Fin mai, à seulement trois ans de l’expiration de sa peine, ses avocats Shang Baojun et Mo Shaoping ont annoncé que, souffrant d’un cancer du foie au stade terminal, Liu avait été hospitalisé à l’hôpital universitaire n°1 de Shenyang.

Le spectre du passé.

La figure emblématique de Liu Xiaobo devenu le symbole des dissidents luttant en Chine et hors de Chine pour la démocratie, ravive dans le sérail politique chinois une collection de souvenirs néfastes dont le premier est celui de la répression de 1989, quand Liu, alors jeune professeur revenu de New-York à l’annonce des manifestations, joua un rôle éminent pour, la veille même de l’intervention de l’armée, avoir incité des centaines d’étudiants à quitter la place Tian An Men. Beaucoup lui doivent la vie.

Autre résurgence, également relayée par de nombreux articles dans les grands médias occidentaux de la planète, la mémoire de son combat pour la réforme du système politique et pour son ouverture à d’autres partis dont les termes furent inscrits dans la « charte 08 » qui lui valut sa condamnation.
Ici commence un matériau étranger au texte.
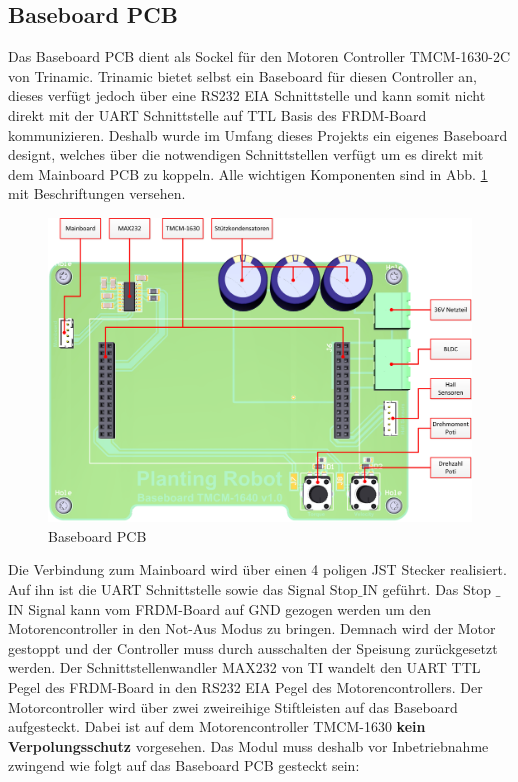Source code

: \subsection{Baseboard PCB}
Das Baseboard PCB dient als Sockel für den Motoren Controller TMCM-1630-2C von Trinamic. Trinamic bietet selbst ein Baseboard für diesen Controller an, dieses verfügt jedoch über eine RS232 EIA Schnittstelle und kann somit nicht direkt mit der UART Schnittstelle auf TTL Basis des FRDM-Board kommunizieren. Deshalb wurde im Umfang dieses Projekts ein eigenes Baseboard designt, welches über die notwendigen Schnittstellen verfügt um es direkt mit dem Mainboard PCB zu koppeln. Alle wichtigen Komponenten sind in Abb. \ref{fig:Baseboard_3D} mit Beschriftungen versehen.

\begin{figure}[H]
	\includegraphics[width=1\textwidth]{Illustrationen/6-Umsetzung/Baseboard_3D_TOP.jpg}
	\caption{Baseboard PCB}
	\label{fig:Baseboard_3D}
\end{figure}

Die Verbindung zum Mainboard wird über einen 4 poligen JST Stecker realisiert. Auf ihn ist die UART Schnittstelle sowie das Signal Stop$\_$IN geführt. Das Stop $\_$IN Signal kann vom FRDM-Board auf GND gezogen werden um den Motorencontroller in den Not-Aus Modus zu bringen. Demnach wird der Motor gestoppt und der Controller muss durch ausschalten der Speisung zurückgesetzt werden. Der Schnittstellenwandler MAX232 von TI wandelt den UART TTL Pegel des FRDM-Board in den RS232 EIA Pegel des Motorencontrollers. Der Motorcontroller wird über zwei zweireihige Stiftleisten auf das Baseboard aufgesteckt. Dabei ist auf dem Motorencontroller TMCM-1630 \textbf{kein Verpolungsschutz} vorgesehen. Das Modul muss deshalb vor Inbetriebnahme zwingend wie folgt auf das Baseboard PCB gesteckt sein:

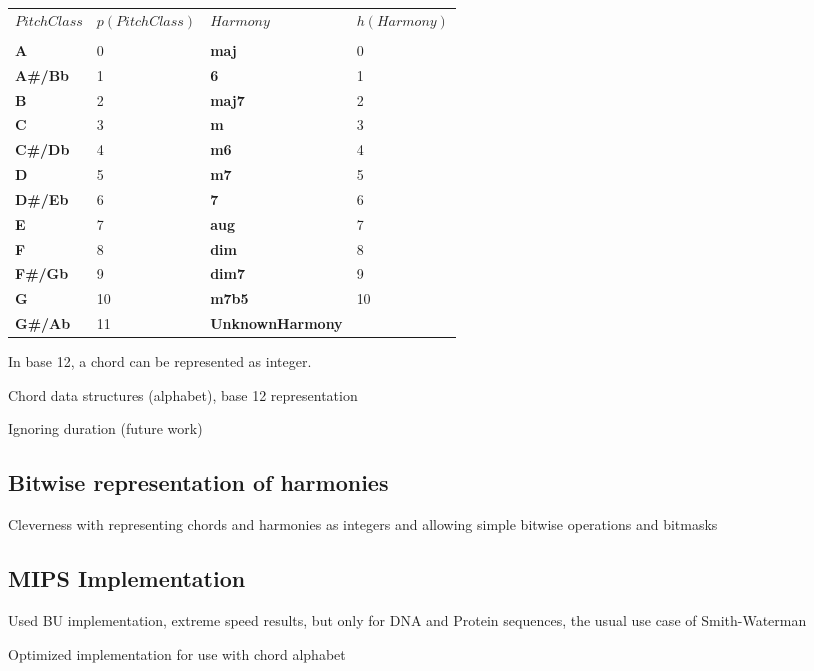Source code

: \begin{tabular}{llll}
\toprule
$PitchClass$ & $p(PitchClass)$ & $Harmony$ & $h(Harmony)$ \\
\cmidrule(r){1-2} \cmidrule(r){3-4} \\
\textbf{A}     & 0  & \textbf{maj} & 0 \\
\textbf{A#/Bb} & 1  & \textbf{6} & 1 \\
\textbf{B}     & 2  & \textbf{maj7} & 2 \\
\textbf{C}     & 3  & \textbf{m} & 3 \\
\textbf{C#/Db} & 4  & \textbf{m6} & 4 \\
\textbf{D}     & 5  & \textbf{m7} & 5 \\
\textbf{D#/Eb} & 6  & \textbf{7} & 6 \\
\textbf{E}     & 7  & \textbf{aug} & 7 \\
\textbf{F}     & 8  & \textbf{dim} & 8 \\
\textbf{F#/Gb} & 9  & \textbf{dim7} & 9 \\
\textbf{G}     & 10 & \textbf{m7b5} & 10 \\
\textbf{G#/Ab} & 11 & \textbf{UnknownHarmony} & \\
\end{tabular}

In base 12, a chord can be represented as integer.

\item Chord data structures (alphabet), base 12 representation

\item Ignoring duration (future work)

\subsection{Bitwise representation of harmonies}

\item Cleverness with representing chords and harmonies as integers and allowing simple bitwise operations and bitmasks

\subsection{MIPS Implementation}

\item Used BU implementation, extreme speed results, but only for DNA and Protein sequences, the usual use case of Smith-Waterman

\item Optimized implementation for use with chord alphabet

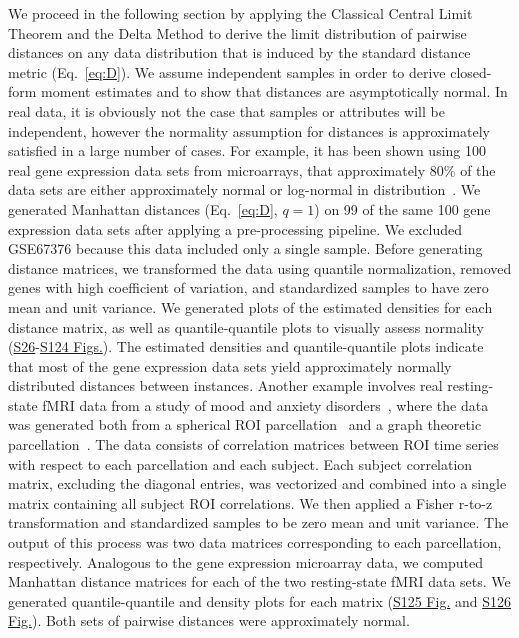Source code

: \documentclass[10pt,letterpaper]{article}
\begin{document}
We proceed in the following section by applying the Classical Central Limit Theorem and the Delta Method to derive the limit distribution of pairwise distances on any data distribution that is induced by the standard distance metric (Eq.~\ref{eq:D}). We assume independent samples in order to derive closed-form moment estimates and to show that distances are asymptotically normal. In real data, it is obviously not the case that samples or attributes will be independent, however the normality assumption for distances is approximately satisfied in a large number of cases. For example, it has been shown using 100 real gene expression data sets from microarrays, that approximately 80\% of the data sets are either approximately normal or log-normal in distribution~\cite{liu2019}. We generated Manhattan distances (Eq.~\ref{eq:D}, $q=1$) on 99 of the same 100 gene expression data sets after applying a pre-processing pipeline. We excluded GSE67376 because this data included only a single sample. Before generating distance matrices, we transformed the data using quantile normalization, removed genes with high coefficient of variation, and standardized samples to have zero mean and unit variance. We generated plots of the estimated densities for each distance matrix, as well as quantile-quantile plots to visually assess normality (\hyperlink{S26_Fig}{S26}-\hyperlink{S124_Fig}{S124 Figs.}). The estimated densities and quantile-quantile plots indicate that most of the gene expression data sets yield approximately normally distributed distances between instances. Another example involves real resting-state fMRI data from a study of mood and anxiety disorders~\cite{t1000}, where the data was generated both from a spherical ROI parcellation~\cite{power2011} and a graph theoretic parcellation~\cite{shen2013}. The data consists of correlation matrices between ROI time series with respect to each parcellation and each subject. Each subject correlation matrix, excluding the diagonal entries, was vectorized and combined into a single matrix containing all subject ROI correlations. We then applied a Fisher r-to-z transformation and standardized samples to be zero mean and unit variance. The output of this process was two data matrices corresponding to each parcellation, respectively. Analogous to the gene expression microarray data, we computed Manhattan distance matrices for each of the two resting-state fMRI data sets. We generated quantile-quantile and density plots for each matrix (\hyperlink{S125_Fig}{S125 Fig.} and \hyperlink{S126_Fig}{S126 Fig.}). Both sets of pairwise distances were approximately normal.
\end{document}
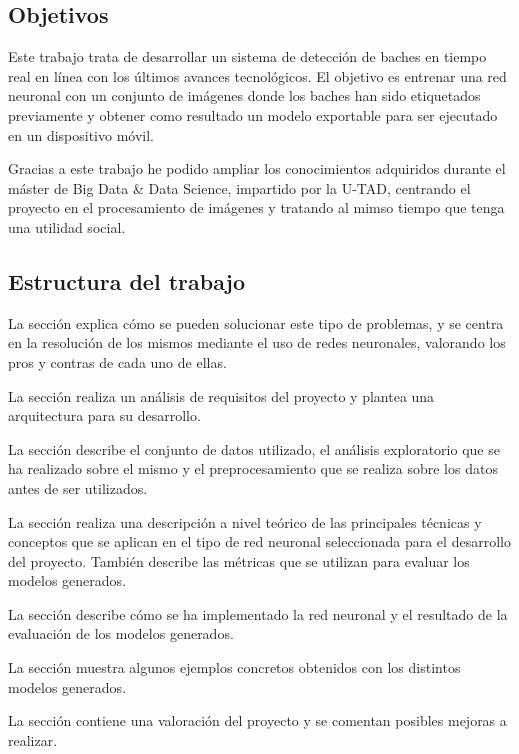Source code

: \subsection{Objetivos}

Este trabajo trata de desarrollar un sistema de detección de baches en tiempo real en línea con los últimos avances tecnológicos. El objetivo es entrenar una red neuronal con un conjunto de imágenes donde los baches han sido etiquetados previamente y obtener como resultado un modelo exportable para ser ejecutado en un dispositivo móvil.

Gracias a este trabajo he podido ampliar los conocimientos adquiridos durante el máster de Big Data \& Data Science, impartido por la U-TAD, centrando el proyecto en el procesamiento de imágenes y tratando al mimso tiempo que tenga una utilidad social.

\subsection{Estructura del trabajo}

La sección \textit{} explica cómo se pueden solucionar este tipo de problemas, y se centra en la resolución de los mismos mediante el uso de redes neuronales, valorando los pros y contras de cada uno de ellas.

La sección \textit{} realiza un análisis de requisitos del proyecto y plantea una arquitectura para su desarrollo.

La sección \textit{} describe el conjunto de datos utilizado, el análisis exploratorio que se ha realizado sobre el mismo y el preprocesamiento que se realiza sobre los datos antes de ser utilizados.

La sección \textit{} realiza una descripción a nivel teórico de las principales técnicas y conceptos que se aplican en el tipo de red neuronal seleccionada para el desarrollo del proyecto. También describe las métricas que se utilizan para evaluar los modelos generados.

La sección \textit{} describe cómo se ha implementado la red neuronal y el resultado de la evaluación de los modelos generados.

La sección \textit{} muestra algunos ejemplos concretos obtenidos con los distintos modelos generados.

La sección \textit{} contiene una valoración del proyecto y se comentan posibles mejoras a realizar.

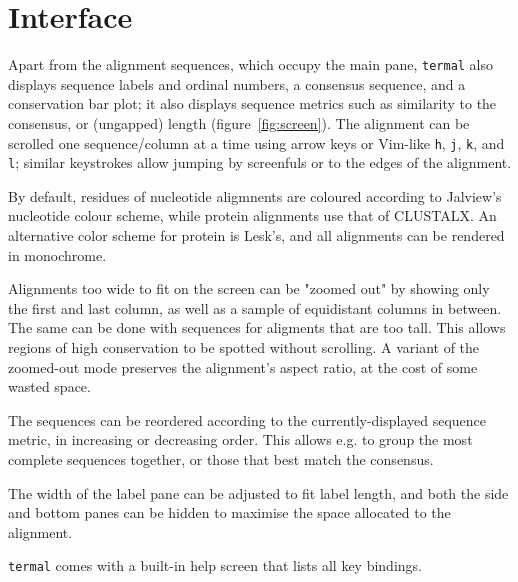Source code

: \documentclass[11pt]{article}
\begin{document}
\section*{Interface}

Apart from the alignment sequences, which occupy the main pane, \texttt{termal}
also displays sequence labels and  ordinal numbers, a consensus sequence, and a
conservation bar plot; it also displays sequence metrics such as similarity to
the consensus, or (ungapped) length (figure~\ref{fig:screen}). The alignment can
be scrolled one sequence/column at a time using arrow keys or Vim-like
\texttt{h}, \texttt{j}, \texttt{k}, and \texttt{l}; similar keystrokes allow
jumping by screenfuls or to the edges of the alignment.

By default, residues of nucleotide aligmnents are coloured according to
Jalview's\cite{waterhouse2009jalview} nucleotide colour scheme, while protein
alignments use that of CLUSTALX\cite{larkin2007clustal}. An alternative color
scheme for protein is Lesk's\cite{lesk2019introduction}, and all alignments can
be rendered in monochrome. 

Alignments too wide to fit on the screen can be "zoomed out" by showing only the
first and last column, as well as a sample of equidistant columns in between.
The same can be done with sequences for aligments that are too tall. This
allows regions of high conservation to be spotted without scrolling. A variant
of the zoomed-out mode preserves the alignment's aspect ratio, at the cost of
some wasted space.

The sequences can be reordered according to the currently-displayed sequence
metric, in increasing or decreasing order. This allows e.g. to group the most
complete sequences together, or those that best match the consensus.

The width of the label pane can be adjusted to fit label length, and both the
side and bottom panes can be hidden to maximise the space allocated to the
alignment.

\texttt{termal} comes with a built-in help screen that lists all key bindings.
\end{document}
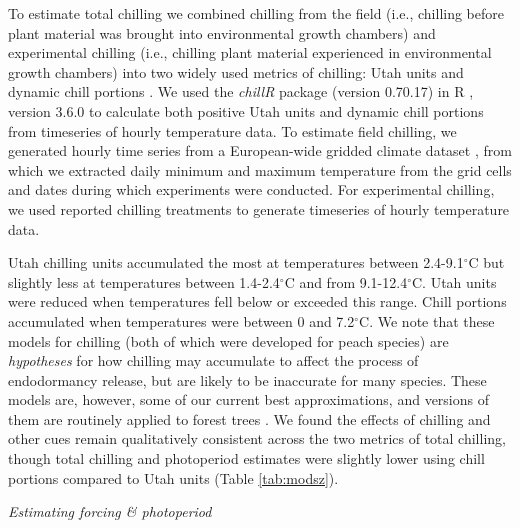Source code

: \documentclass{article}
\begin{document}
\par To estimate total chilling we combined chilling from the field (i.e., chilling before plant material was brought into environmental growth chambers) and experimental chilling (i.e., chilling plant material experienced in environmental growth chambers) into two widely used metrics of chilling: Utah units and dynamic chill portions \citep{dennis2003}. We used the \textit{chillR} package (version 0.70.17) in R \citep{Rcore:2017, chillR2019}, version 3.6.0 to calculate both positive Utah units and dynamic chill portions from timeseries of hourly temperature data. To estimate field chilling, we generated hourly time series from a European-wide gridded climate dataset \citep{cornes2018}, from which we extracted daily minimum and maximum temperature from the grid cells and dates during which experiments were conducted. For experimental chilling, we used reported chilling treatments to generate timeseries of hourly temperature data.
\par Utah chilling units accumulated the most at temperatures between 2.4-9.1$^{\circ}$C but slightly less at temperatures between 1.4-2.4$^{\circ}$C and from 9.1-12.4$^{\circ}$C. Utah units were reduced when temperatures fell below or exceeded this range. Chill portions accumulated when temperatures were between 0 and 7.2$^{\circ}$C. We note that these models for chilling (both of which were developed for peach species) are \emph{hypotheses} for how chilling may accumulate to affect the process of endodormancy release, but are likely to be inaccurate for many species. These models are, however, some of our current best approximations, and versions of them are routinely applied to forest trees \citep[e.g.,][]{Harrington:2010}. We found the effects of chilling and other cues remain qualitatively consistent across the two metrics of total chilling, though total chilling and photoperiod estimates were slightly lower using chill portions compared to Utah units (Table \ref{tab:modsz}).

\par{\emph{Estimating forcing \& photoperiod}}
\end{document}
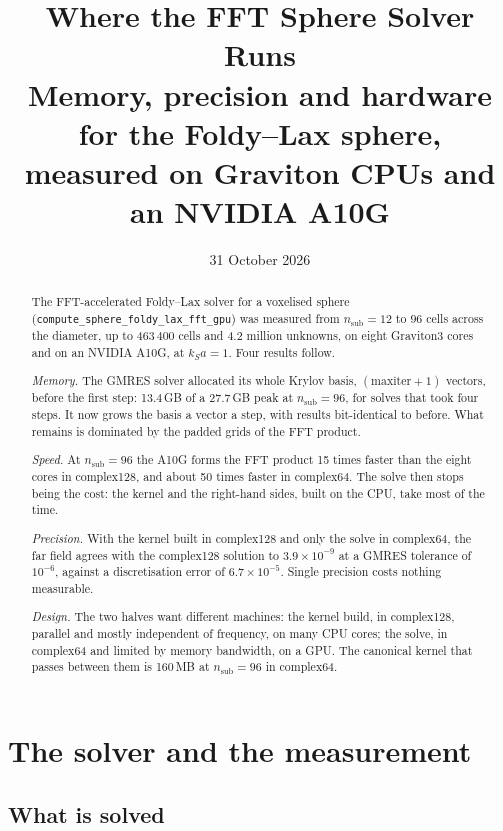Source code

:\documentclass[11pt,a4paper]{article}
\title{\bfseries Where the FFT Sphere Solver Runs\\[4pt]
\large Memory, precision and hardware for the Foldy--Lax sphere,\\
measured on Graviton CPUs and an NVIDIA A10G}
\author{}
\date{31 October 2026}
\newcommand{\nsub}{n_{\mathrm{sub}}}
\newcommand{\code}[1]{\nolinkurl{#1}}
\begin{document}
\maketitle

\begin{abstract}
\noindent
The FFT-accelerated Foldy--Lax solver for a voxelised sphere
(\code{compute_sphere_foldy_lax_fft_gpu}) was measured from $\nsub = 12$ to $96$ cells across the diameter,
up to 463\,400 cells and 4.2 million unknowns, on eight Graviton3 cores and on an NVIDIA A10G, at $k_S a = 1$. Four
results follow.

\emph{Memory.} The GMRES solver allocated its whole Krylov basis, $(\mathrm{maxiter}+1)$ vectors, before the first
step: 13.4\,GB of a 27.7\,GB peak at $\nsub = 96$, for solves that took four steps. It now grows the basis a vector
a step, with results bit-identical to before. What remains is dominated by the padded grids of the FFT product.

\emph{Speed.} At $\nsub = 96$ the A10G forms the FFT product 15 times faster than the eight cores in complex128, and
about 50 times faster in complex64. The solve then stops being the cost: the kernel and the right-hand sides, built on
the CPU, take most of the time.

\emph{Precision.} With the kernel built in complex128 and only the solve in complex64, the far field agrees with the
complex128 solution to $3.9\times10^{-9}$ at a GMRES tolerance of $10^{-6}$, against a discretisation error of
$6.7\times10^{-5}$. Single precision costs nothing measurable.

\emph{Design.} The two halves want different machines: the kernel build, in complex128, parallel and mostly
independent of frequency, on many CPU cores; the solve, in complex64 and limited by memory bandwidth, on a GPU. The
canonical kernel that passes between them is 160\,MB at $\nsub = 96$ in complex64.
\end{abstract}

\tableofcontents

\section{The solver and the measurement}\label{sec:setup}

\subsection{What is solved}
\end{document}
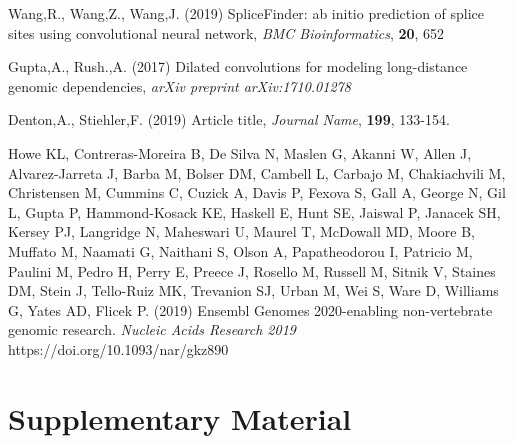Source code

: \documentclass{bioinfo}
\begin{document}
\begin{thebibliography}{}
Wang,R., Wang,Z., Wang,J. (2019) SpliceFinder: ab initio prediction of splice sites using convolutional neural network, {\it BMC Bioinformatics}, {\bf 20}, 652

Gupta,A., Rush.,A. (2017) Dilated convolutions for modeling long-distance genomic dependencies, {\it arXiv preprint arXiv:1710.01278}

Denton,A., Stiehler,F. (2019) Article title, {\it Journal Name}, {\bf 199}, 133-154.

Howe KL, Contreras-Moreira B, De Silva N, Maslen G, Akanni W, Allen J, Alvarez-Jarreta J, Barba M, Bolser DM, Cambell L, Carbajo M, Chakiachvili M, Christensen M, Cummins C, Cuzick A, Davis P, Fexova S, Gall A, George N, Gil L, Gupta P, Hammond-Kosack KE, Haskell E, Hunt SE, Jaiswal P, Janacek SH, Kersey PJ, Langridge N, Maheswari U, Maurel T, McDowall MD, Moore B, Muffato M, Naamati G, Naithani S, Olson A, Papatheodorou I, Patricio M, Paulini M, Pedro H, Perry E, Preece J, Rosello M, Russell M, Sitnik V, Staines DM, Stein J, Tello-Ruiz MK, Trevanion SJ, Urban M, Wei S, Ware D, Williams G, Yates AD, Flicek P. (2019) Ensembl Genomes 2020-enabling non-vertebrate genomic research. {\it Nucleic Acids Research 2019} https://doi.org/10.1093/nar/gkz890

\end{thebibliography}

\newpage

\section{Supplementary Material}
\end{document}
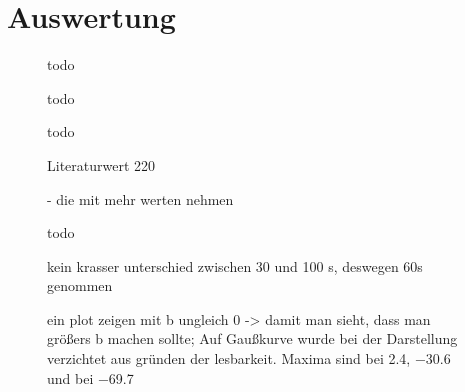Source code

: \section{Auswertung}
\begin{figure}[H]
    \centering
    
    \caption{todo}
    \label{fig:Sonnenabbild}
\end{figure}

\begin{figure}[H]
    \centering
    
    \caption{todo}
    \label{fig:Sonnenkreuz_Az}
\end{figure}

\begin{figure}[H]
    \centering
    
    \caption{todo}
    \label{fig:Sonnenkreuz_Alt}
\end{figure}

\begin{figure}[H]
    \centering
    
    \caption{Literaturwert \SI{220}{} \cite{LSR}}
    \label{fig:VvonR}
\end{figure}

%     

\begin{figure}[H]
    \centering
       
    \caption{- die mit mehr werten nehmen}
    \label{fig:Milchstrassesafe}
\end{figure}

\begin{figure}[H]
    \centering
       
    \caption{todo}
    \label{fig:Belichtungszeit}
\end{figure}

\begin{figure}[H]
    \centering
       
    \caption{kein krasser unterschied zwischen 30 und 100 s, deswegen 60s genommen}
    \label{fig:BelichtungszeitExtremal}
\end{figure}

\begin{figure}[H]
    \centering
       
    \caption{ein plot zeigen mit b ungleich 0 -> damit man sieht, dass man größers b machen sollte; Auf Gaußkurve wurde bei der Darstellung verzichtet aus gründen der lesbarkeit. Maxima sind bei \SI{2.4}{}, \SI{-30.6}{} und bei \SI{-69.7}{}}
    \label{fig:bungleichnull}
\end{figure}

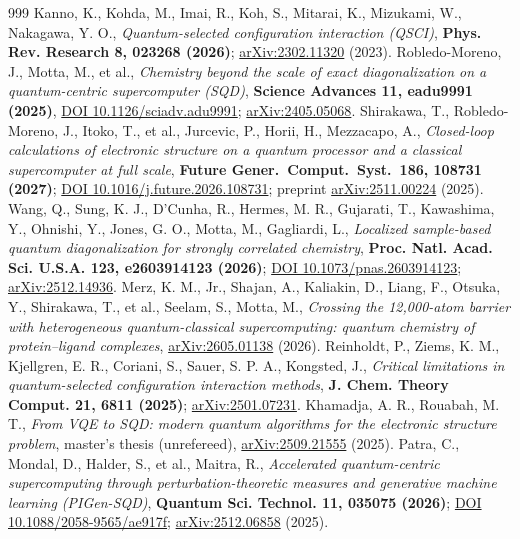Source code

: \documentclass[onecolumn,a4paper]{quantumarticle}
\begin{document}
\begin{thebibliography}{999}
 Kanno, K., Kohda, M., Imai, R., Koh, S., Mitarai, K., Mizukami, W., Nakagawa, Y. O., \emph{Quantum-selected configuration interaction (QSCI)}, \textbf{Phys. Rev. Research 8, 023268 (2026)}; \href{https://arxiv.org/abs/2302.11320}{arXiv:2302.11320} (2023).
 Robledo-Moreno, J., Motta, M., et al., \emph{Chemistry beyond the scale of exact diagonalization on a quantum-centric supercomputer (SQD)}, \textbf{Science Advances 11, eadu9991 (2025)}, \href{https://doi.org/10.1126/sciadv.adu9991}{DOI 10.1126/sciadv.adu9991}; \href{https://arxiv.org/abs/2405.05068}{arXiv:2405.05068}.
 Shirakawa, T., Robledo-Moreno, J., Itoko, T., et al., Jurcevic, P., Horii, H., Mezzacapo, A., \emph{Closed-loop calculations of electronic structure on a quantum processor and a classical supercomputer at full scale}, \textbf{Future Gener.\ Comput.\ Syst.\ 186, 108731 (2027)}; \href{https://doi.org/10.1016/j.future.2026.108731}{DOI 10.1016/j.future.2026.108731}; preprint \href{https://arxiv.org/abs/2511.00224}{arXiv:2511.00224} (2025).
 Wang, Q., Sung, K. J., D'Cunha, R., Hermes, M. R., Gujarati, T., Kawashima, Y., Ohnishi, Y., Jones, G. O., Motta, M., Gagliardi, L., \emph{Localized sample-based quantum diagonalization for strongly correlated chemistry}, \textbf{Proc. Natl. Acad. Sci. U.S.A. 123, e2603914123 (2026)}; \href{https://doi.org/10.1073/pnas.2603914123}{DOI 10.1073/pnas.2603914123}; \href{https://arxiv.org/abs/2512.14936}{arXiv:2512.14936}.
 Merz, K. M., Jr., Shajan, A., Kaliakin, D., Liang, F., Otsuka, Y., Shirakawa, T., et al., Seelam, S., Motta, M., \emph{Crossing the 12,000-atom barrier with heterogeneous quantum-classical supercomputing: quantum chemistry of protein--ligand complexes}, \href{https://arxiv.org/abs/2605.01138}{arXiv:2605.01138} (2026).
 Reinholdt, P., Ziems, K. M., Kjellgren, E. R., Coriani, S., Sauer, S. P. A., Kongsted, J., \emph{Critical limitations in quantum-selected configuration interaction methods}, \textbf{J. Chem. Theory Comput. 21, 6811 (2025)}; \href{https://arxiv.org/abs/2501.07231}{arXiv:2501.07231}.
 Khamadja, A. R., Rouabah, M. T., \emph{From VQE to SQD: modern quantum algorithms for the electronic structure problem}, master's thesis (unrefereed), \href{https://arxiv.org/abs/2509.21555}{arXiv:2509.21555} (2025).
 Patra, C., Mondal, D., Halder, S., et al., Maitra, R., \emph{Accelerated quantum-centric supercomputing through perturbation-theoretic measures and generative machine learning (PIGen-SQD)}, \textbf{Quantum Sci. Technol. 11, 035075 (2026)}; \href{https://doi.org/10.1088/2058-9565/ae917f}{DOI 10.1088/2058-9565/ae917f}; \href{https://arxiv.org/abs/2512.06858}{arXiv:2512.06858} (2025).

\end{thebibliography}
\end{document}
Réclamant le multipartisme, l’indépendance de la justice et – de manière très utopique - l’évolution vers un système fédéral, le texte dénonçait également la corruption, les tumultes sociaux et les graves dégradations de l’environnement, effets pervers d’une justice aux ordres, de l’absence de respiration démocratique sous l’égide d’assemblées monocordes n’exerçant aucun contrôle sur les politiques publiques, le pouvoir et son comportement.

Compassion et goût de la liberté.

La longue série d’articles parus en Occident sur la saga du couple Liu (Liu Xiaobo et Liu Xia) agitant à la fois la romance, le goût de la liberté et la compassion est un coup porté à la réputation de la Chine que le parti tente de minimiser en interne.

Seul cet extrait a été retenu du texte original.